Postres, vinos y licores

 

Allí no acaban las opciones de la sobremesa. Compostela ha legado a la gastronomía gallega la llamada tarta de Santiago, que en sus 200 años de historia ha sabido combinar las proporciones justas de almendra molida, huevos, azúcar, mantequilla y pizcas de canela debajo de un manto de azúcar en polvo que dibuja la cruz del Apóstol. Si se quiere acabar la comida con quesos las opciones son muchas, porque Santiago está rodeada de buenos productores de quesos, como los de Arzúa-Ulloa, el de O Cebreiro, o el San Simón, puntiagudo y ahumado. Reina entre ellos el queso de tetilla, de sabor suave por su corta maduración, e inconfundible por su forma.

El riego lo aportan vinos procedentes de todos los rincones gallegos.

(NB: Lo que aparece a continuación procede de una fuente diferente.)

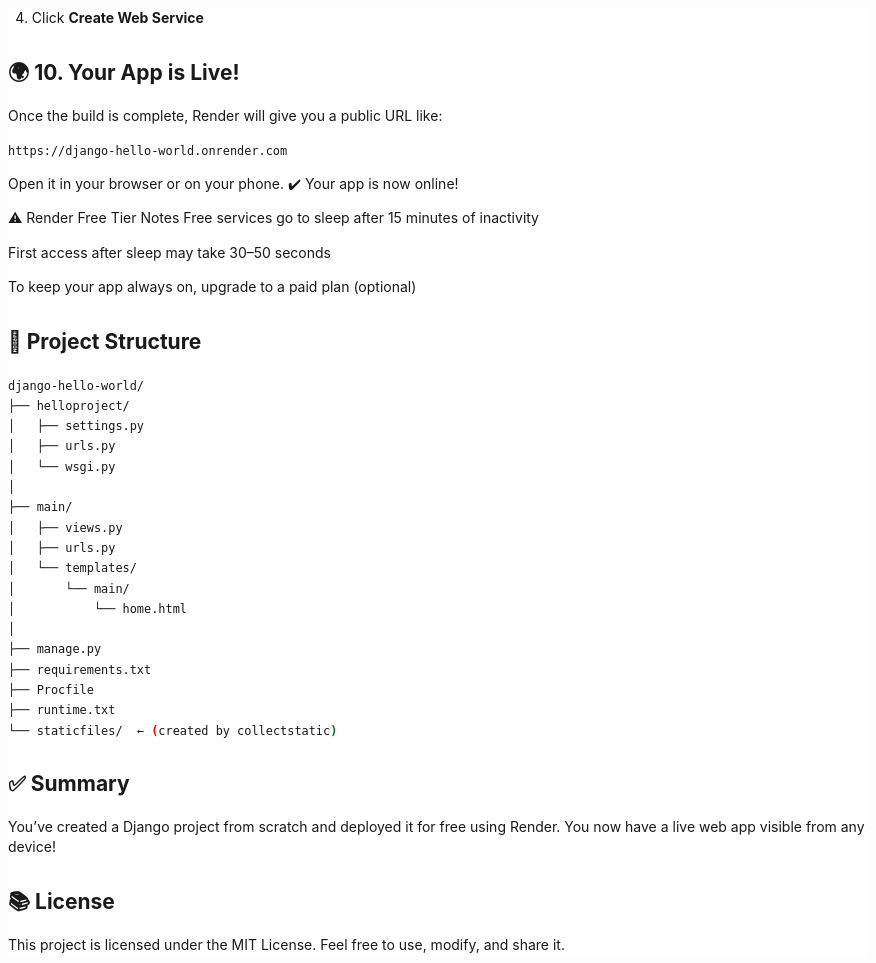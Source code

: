 4. Click **Create Web Service**

## 🌍 10. Your App is Live!
Once the build is complete, Render will give you a public URL like:

```bash
https://django-hello-world.onrender.com
```
Open it in your browser or on your phone. ✔️ Your app is now online!

⚠️ Render Free Tier Notes
Free services go to sleep after 15 minutes of inactivity

First access after sleep may take 30–50 seconds

To keep your app always on, upgrade to a paid plan (optional)

## 📂 Project Structure

```bash
django-hello-world/
├── helloproject/
│   ├── settings.py
│   ├── urls.py
│   └── wsgi.py
│
├── main/
│   ├── views.py
│   ├── urls.py
│   └── templates/
│       └── main/
│           └── home.html
│
├── manage.py
├── requirements.txt
├── Procfile
├── runtime.txt
└── staticfiles/  ← (created by collectstatic)
```

## ✅ Summary
You’ve created a Django project from scratch and deployed it for free using Render. You now have a live web app visible from any device!

## 📚 License
This project is licensed under the MIT License.
Feel free to use, modify, and share it.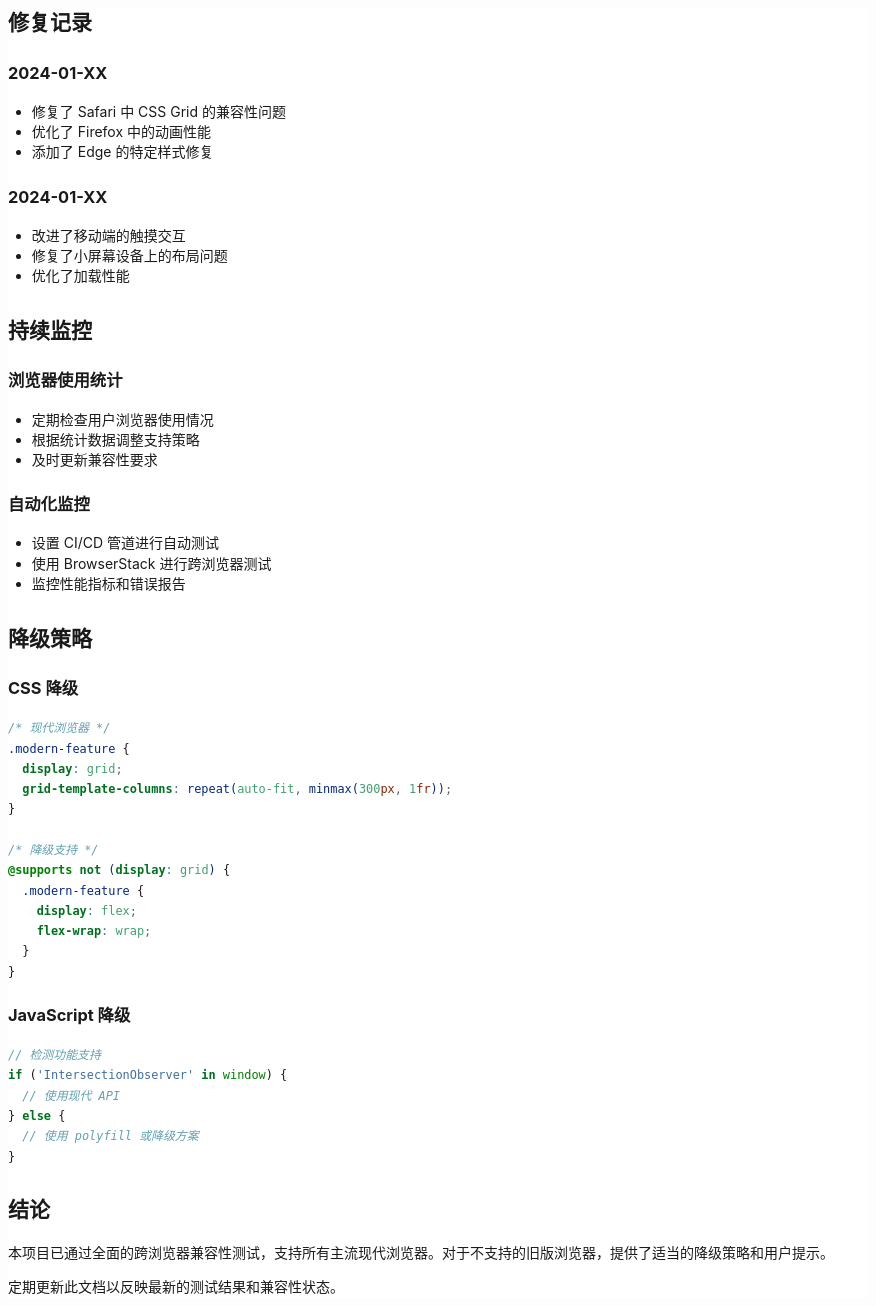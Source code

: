 ## 修复记录

### 2024-01-XX
- 修复了 Safari 中 CSS Grid 的兼容性问题
- 优化了 Firefox 中的动画性能
- 添加了 Edge 的特定样式修复

### 2024-01-XX
- 改进了移动端的触摸交互
- 修复了小屏幕设备上的布局问题
- 优化了加载性能

## 持续监控

### 浏览器使用统计
- 定期检查用户浏览器使用情况
- 根据统计数据调整支持策略
- 及时更新兼容性要求

### 自动化监控
- 设置 CI/CD 管道进行自动测试
- 使用 BrowserStack 进行跨浏览器测试
- 监控性能指标和错误报告

## 降级策略

### CSS 降级
```css
/* 现代浏览器 */
.modern-feature {
  display: grid;
  grid-template-columns: repeat(auto-fit, minmax(300px, 1fr));
}

/* 降级支持 */
@supports not (display: grid) {
  .modern-feature {
    display: flex;
    flex-wrap: wrap;
  }
}
```

### JavaScript 降级
```javascript
// 检测功能支持
if ('IntersectionObserver' in window) {
  // 使用现代 API
} else {
  // 使用 polyfill 或降级方案
}
```

## 结论

本项目已通过全面的跨浏览器兼容性测试，支持所有主流现代浏览器。对于不支持的旧版浏览器，提供了适当的降级策略和用户提示。

定期更新此文档以反映最新的测试结果和兼容性状态。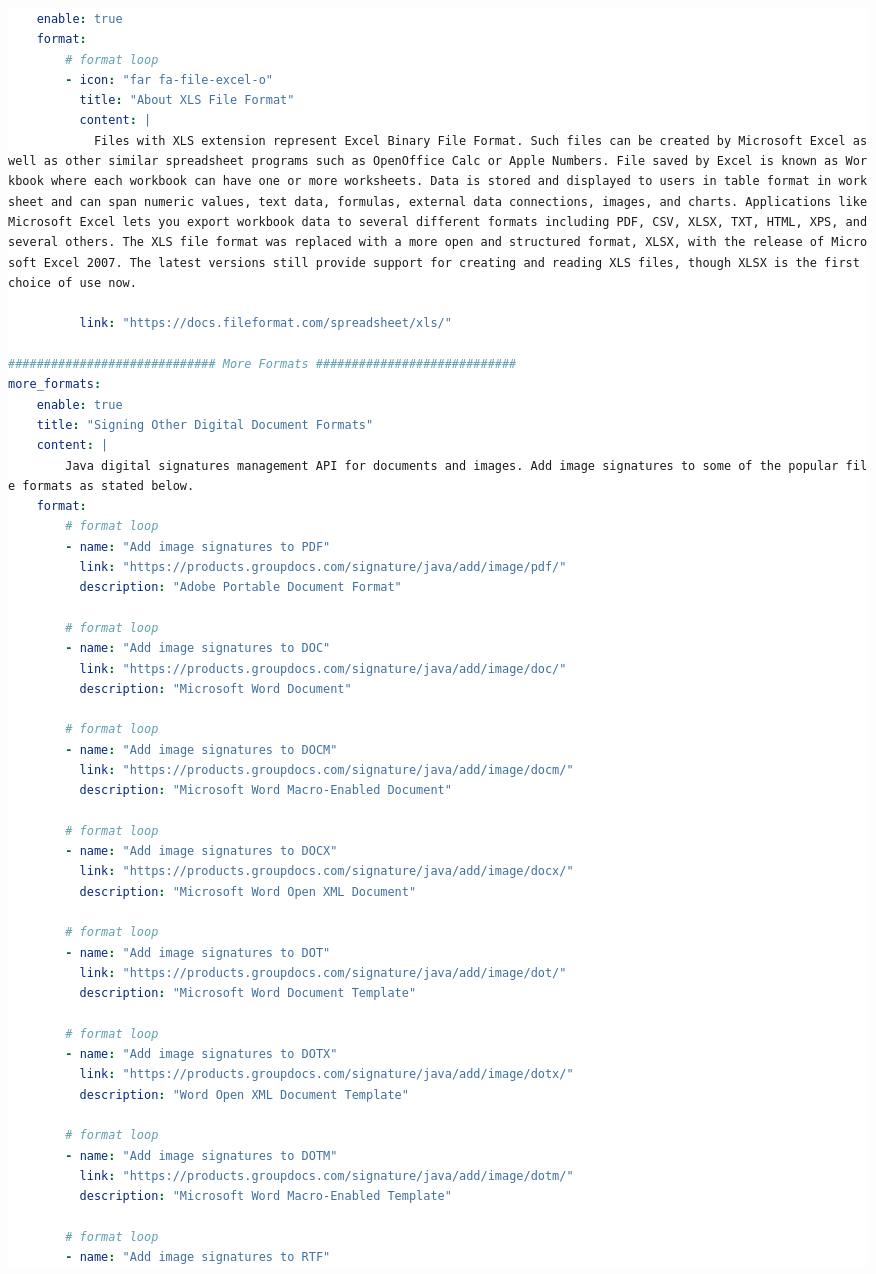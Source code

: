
 ```yaml
    enable: true
    format:
        # format loop
        - icon: "far fa-file-excel-o"
          title: "About XLS File Format"
          content: |
            Files with XLS extension represent Excel Binary File Format. Such files can be created by Microsoft Excel as well as other similar spreadsheet programs such as OpenOffice Calc or Apple Numbers. File saved by Excel is known as Workbook where each workbook can have one or more worksheets. Data is stored and displayed to users in table format in worksheet and can span numeric values, text data, formulas, external data connections, images, and charts. Applications like Microsoft Excel lets you export workbook data to several different formats including PDF, CSV, XLSX, TXT, HTML, XPS, and several others. The XLS file format was replaced with a more open and structured format, XLSX, with the release of Microsoft Excel 2007. The latest versions still provide support for creating and reading XLS files, though XLSX is the first choice of use now.

          link: "https://docs.fileformat.com/spreadsheet/xls/"

############################# More Formats ############################
more_formats:
    enable: true
    title: "Signing Other Digital Document Formats"
    content: |
        Java digital signatures management API for documents and images. Add image signatures to some of the popular file formats as stated below.
    format: 
        # format loop
        - name: "Add image signatures to PDF"
          link: "https://products.groupdocs.com/signature/java/add/image/pdf/"
          description: "Adobe Portable Document Format"

        # format loop
        - name: "Add image signatures to DOC"
          link: "https://products.groupdocs.com/signature/java/add/image/doc/"
          description: "Microsoft Word Document"

        # format loop
        - name: "Add image signatures to DOCM"
          link: "https://products.groupdocs.com/signature/java/add/image/docm/"
          description: "Microsoft Word Macro-Enabled Document"

        # format loop
        - name: "Add image signatures to DOCX"
          link: "https://products.groupdocs.com/signature/java/add/image/docx/"
          description: "Microsoft Word Open XML Document"

        # format loop
        - name: "Add image signatures to DOT"
          link: "https://products.groupdocs.com/signature/java/add/image/dot/"
          description: "Microsoft Word Document Template"

        # format loop
        - name: "Add image signatures to DOTX"
          link: "https://products.groupdocs.com/signature/java/add/image/dotx/"
          description: "Word Open XML Document Template"

        # format loop
        - name: "Add image signatures to DOTM"
          link: "https://products.groupdocs.com/signature/java/add/image/dotm/"
          description: "Microsoft Word Macro-Enabled Template"

        # format loop
        - name: "Add image signatures to RTF"
```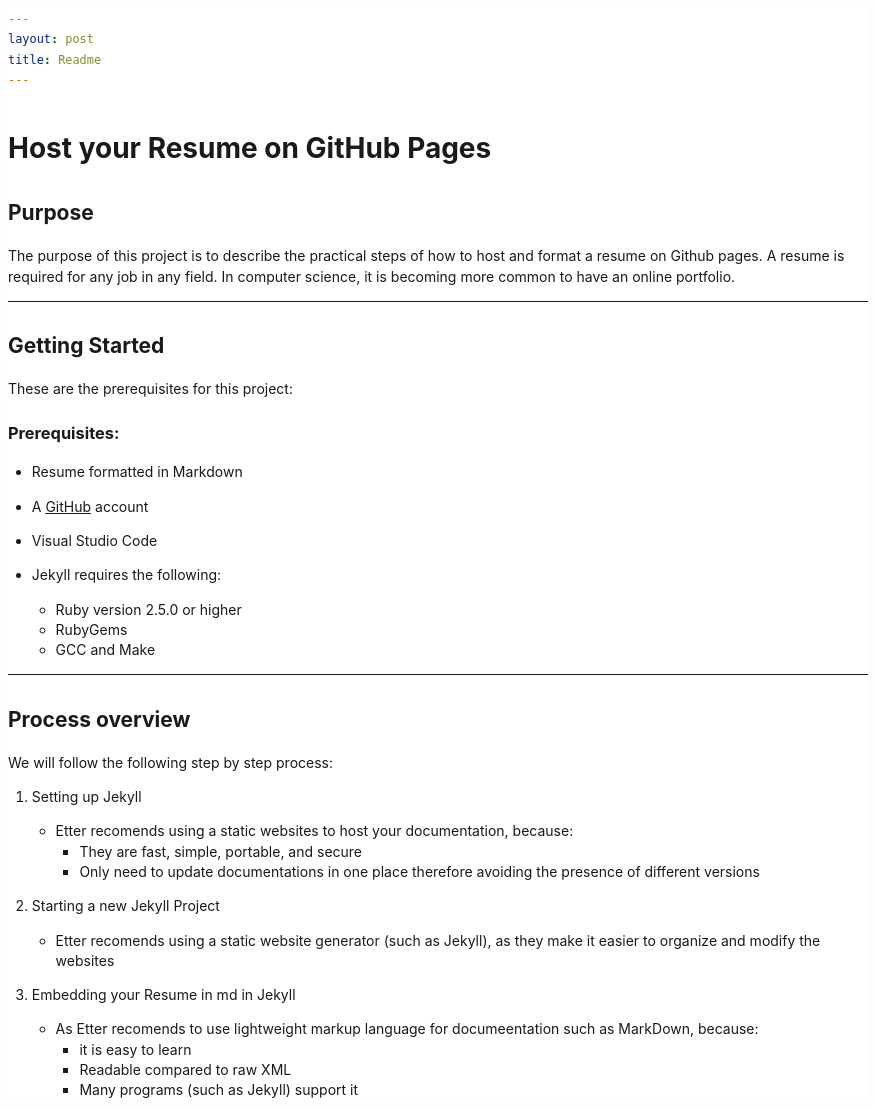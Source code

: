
 ```yaml
---
layout: post
title: Readme
---
```


# Host your Resume on GitHub Pages

## Purpose  
The purpose of this project is to describe the practical steps of how to host and format a resume on Github pages. A resume is required for any job in any field. In computer science, it is becoming more common to have an online portfolio.  

***  

## Getting Started  
These are the prerequisites for this project:

### Prerequisites:
* Resume formatted in Markdown 

* A [GitHub](https://github.com/) account

* Visual Studio Code

* Jekyll requires the following:
    * Ruby version 2.5.0 or higher
    * RubyGems
    * GCC and Make
    
***  

## Process overview  
We will follow the following step by step process:    
1. Setting up Jekyll  
    * Etter recomends using a static websites to host your documentation, because:
        * They are fast, simple, portable, and secure
        * Only need to update documentations in one place therefore avoiding the presence of different versions 

2. Starting a new Jekyll Project
    * Etter recomends using a static website generator (such as Jekyll), as they make it easier to organize and modify the websites

3. Embedding your Resume in md in Jekyll 
    * As Etter recomends to use lightweight markup language for documeentation such as MarkDown, because:   
        * it is easy to learn 
        * Readable compared to raw XML 
        * Many programs (such as Jekyll) support it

El popular Ribeiro, de la rica zona vitícola de Ourense, es ligero y joven en su versión blanca, y cargado cuando es tinto. De las Rías Baixas llegan el Albariño, fiel compañía del marisco, seguido por los caldos de Tea, Rosal, Ribeira de Ulla y Salnés. También deben catarse los vinos de la Ribeira Sacra -blancos y tintos, encabezados por el histórico Amandi que, dicen, ya era conocido en las mesas de los Césares romanos-; los de Monterrei, que abarcan desde blancos ligeros hasta tintos afrutados de intenso color púrpura, y los de Valdeorras, que nacen también en Ourense, y se reparten entre blancos –Godello- y tintos –Mencía-.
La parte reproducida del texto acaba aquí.